A tale of trees
Kristi Albertson | Hagadone News Network | UPDATED 17 years, 11 months AGO
Once-thriving industry has nearly vanished in Northwest Montana
The Daily Inter Lake
Not long ago, rows of meticulously trimmed Scotch pine and Colorado blue spruce trees filled the Fincher property on Lake Blaine Road. Fincher's Evergreens was a successful business, operating primarily in Christmas trees but also selling spruce as landscaping trees.
Today, remnants of the tidy rows remain, but the business is defunct. Growing houses has proved a more profitable venture, and Skip Fincher and his brother plan to develop part of the property as a 30-lot subdivision.
"Land in the valley has got to the point where raising Christmas trees is not economical," he said.
Last year, fewer than 5,000 trees were cut in Montana. In contrast, Oregon, the nation's leading Christmas tree supplier, harvested 8 million this year.
For the better part of the 20th century, however, the Tobacco and Flathead valleys led the American Christmas tree industry. In 1956, at the height of the boom, 4.2 million trees were cut in Montana.
The business began in the 1920s with a nationwide shortage of Christmas trees. Few tree farms existed, and national forests were being heavily logged. In the East and Midwest, markets were desperate for trees.
"When they looked westward, all they had was plains. Then they reached the mountains, and all they had was trees. And these ones in Northwest Montana was pretty special because they held their needles," Darris Flanagan said Wednesday in a phone interview.
Flanagan, a retired teacher, historian and writer, has been connected to the tree industry almost since its inception. His maternal grandfather sold trees in the '30s when the business "really took off." His father began cutting wild Douglas fir in the early 1940s, and as soon as he was big enough, Flanagan helped with the harvest.
It was partly to honor this family history that the Fortine resident decided to write about the area's Christmas tree industry. When he first considered writing a book, Montana was still a major tree producer. By the time "The Montana Christmas Tree Story" was published this fall, however, the business had long since folded and was in danger of being forgotten entirely.

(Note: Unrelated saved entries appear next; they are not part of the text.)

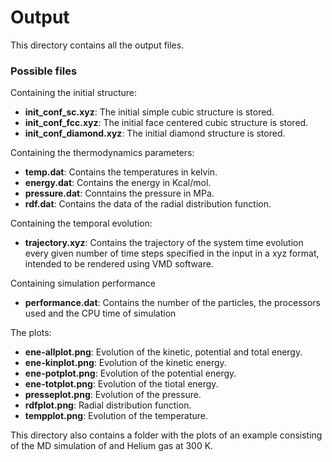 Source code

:# Output
This directory contains all the output files. 

### Possible files

Containing the initial structure:

  * **init_conf_sc.xyz**:        The initial simple cubic structure is stored.
  * **init_conf_fcc.xyz**:       The initial face centered cubic structure is stored.
  * **init_conf_diamond.xyz**:   The initial diamond structure is stored.

Containing the thermodynamics parameters:

  * **temp.dat**:            Contains the temperatures in kelvin.
  * **energy.dat**:          Contains the energy in Kcal/mol.
  * **pressure.dat**:        Conntains the pressure in MPa.
  * **rdf.dat**:             Contains the data of the radial distribution function.

Containing the temporal evolution:

  * **trajectory.xyz**: Contains the trajectory of the system time evolution every given number of time steps specified in the input in a xyz format, intended to be rendered using VMD software.

Containing simulation performance
  * **performance.dat**: Contains the number of the particles, the processors used and the CPU time of simulation

The plots:
 * **ene-allplot.png**:      Evolution of the kinetic, potential and total energy.
 * **ene-kinplot.png**:      Evolution of the kinetic energy.
 * **ene-potplot.png**:      Evolution of the potential energy.
 * **ene-totplot.png**:      Evolution of the tiotal energy.
 * **presseplot.png**:       Evolution of the pressure.
 * **rdfplot.png**:          Radial distribution function.
 * **tempplot.png**:         Evolution of the temperature. 

This directory also contains a folder with the plots of an example consisting of the MD simulation of and Helium gas at 300 K.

"The wild Doug fir business, when Northwest Montana was really called the Christmas tree capital of the world, that was going to be lost. Really, nobody else was probably going to write that story," Flanagan said. "I just felt like I kind of owed it to the people to write that story."
It was in Eureka that Montana Christmas trees first received national attention.
According to Flanagan, the area's relatively dry climate and short frost-free season created dense foliage. Autumn's hard frosts set the needles so they didn't shed as quickly as did needles from trees from other parts of the country. This made Tobacco Valley trees ideal for shipping.
"Eureka used to be the Christmas tree capital of the world," Fincher said. "It was all wild trees, all Douglas fir, shipped everywhere - California and all over the country."
The first trees were cut and shipped from Montana in 1924. In 1936, 1.2 million trees were shipped from the state. Five years later, that number more than doubled, exceeding 3 million trees.
The industry was largely unregulated until the late '50s and early '60s, when people worried that subpar trees were giving Montana businesses a bad reputation. To combat the negative image, Montana growers had to produce higher-quality trees.
But in the mid-'60s, wild Doug firs began to fall out of favor as consumers sought fuller, more symmetrical trees. Artificial trees, which had been on the market for a number of years, contributed to this ideal, as did plantations, which were becoming increasingly popular - even in Northwest Montana.
"In the late '60s and early '70s in the Flathead Valley is when the plantation trees then came in," Fincher said. "The advantage of the plantation tree, of course, is it's easier to harvest and to grow. The tree was a lot more uniform, and it was fuller.
"People started growing plantation trees, and the tree that was the favored tree for many years was the Scotch pine."
This was good news for Flathead farmers; the tree thrived in the valley's sandy soils and moderate climate. The Scotch pine market took off in the 1970s, right around the time Fincher's parents purchased 120 acres east of Kalispell. They harvested their first trees in 1975.
"And the thing that was nice about it was you could make a good living on the least amount of land," he said. "You didn't have to have a big farm. You just had to wait seven years before your first harvest."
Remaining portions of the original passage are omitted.